I went to the market with a weak plan, hoping that brilliance would strike. Powdered milk is gross no matter how you deal with it. Coffeemate tastes fake. I was almost ready to give in to black coffee forever when we stumbled on boxed milk. The picture is repulsive, showing a dopey looking cartoon cow smelling daises in a huge green field. But it’s sold on the shelves unrefrigerated, and I’ve seen it used in restaurants down here too. Lo and behold, it’s not a milk-like non-dairy product, it’s real cow’s milk, and it tastes like real cow’s milk! (It’s pasteurized in such a way that it doesn’t require refrigeration. Do we have this in the states? I wouldn’t know because I’ve never had reason to go looking in the dairy substitute aisle…) Of course, cold milk is nice. But room temp milk that’s not gone bad is completely fine!
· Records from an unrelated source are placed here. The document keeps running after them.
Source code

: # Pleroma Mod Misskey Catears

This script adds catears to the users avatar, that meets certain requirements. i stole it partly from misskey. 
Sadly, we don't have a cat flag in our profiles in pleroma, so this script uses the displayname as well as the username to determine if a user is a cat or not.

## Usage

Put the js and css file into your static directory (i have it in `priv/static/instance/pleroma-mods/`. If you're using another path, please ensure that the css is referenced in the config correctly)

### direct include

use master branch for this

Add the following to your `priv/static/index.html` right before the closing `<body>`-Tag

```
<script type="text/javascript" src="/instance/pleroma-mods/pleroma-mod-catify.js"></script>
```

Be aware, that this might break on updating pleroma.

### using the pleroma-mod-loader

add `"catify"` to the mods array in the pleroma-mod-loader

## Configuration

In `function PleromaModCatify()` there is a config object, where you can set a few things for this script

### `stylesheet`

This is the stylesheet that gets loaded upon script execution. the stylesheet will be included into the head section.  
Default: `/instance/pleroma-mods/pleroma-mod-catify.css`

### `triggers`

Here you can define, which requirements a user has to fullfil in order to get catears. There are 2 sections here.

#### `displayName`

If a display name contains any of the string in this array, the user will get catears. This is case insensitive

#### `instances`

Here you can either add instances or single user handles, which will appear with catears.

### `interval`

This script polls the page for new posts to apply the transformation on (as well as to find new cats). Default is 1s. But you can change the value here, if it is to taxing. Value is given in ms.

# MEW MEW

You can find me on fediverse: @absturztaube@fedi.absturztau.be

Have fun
After our week in Santiago impressed upon us how much we depend on our solar panels, we decided to head around the corner to a quiet, wild anchorage reputed to have great snorkeling. Plus, turning on the engine to motor out of the bay would mean we could also turn on the refrigerator again. But the morning we were scheduled to leave, I awoke to a buttery finger of sunlight stretching down through the open hatch to our white pillows. I laid there thinking about how the solar panels would already be drinking it in, and how we have fresh produce swinging in the bulging galley hammock, and how the sun and the fruit at my fingertips made me feel incredibly rich. The more we learn to go without, the more I realize how comfortable our lives really are.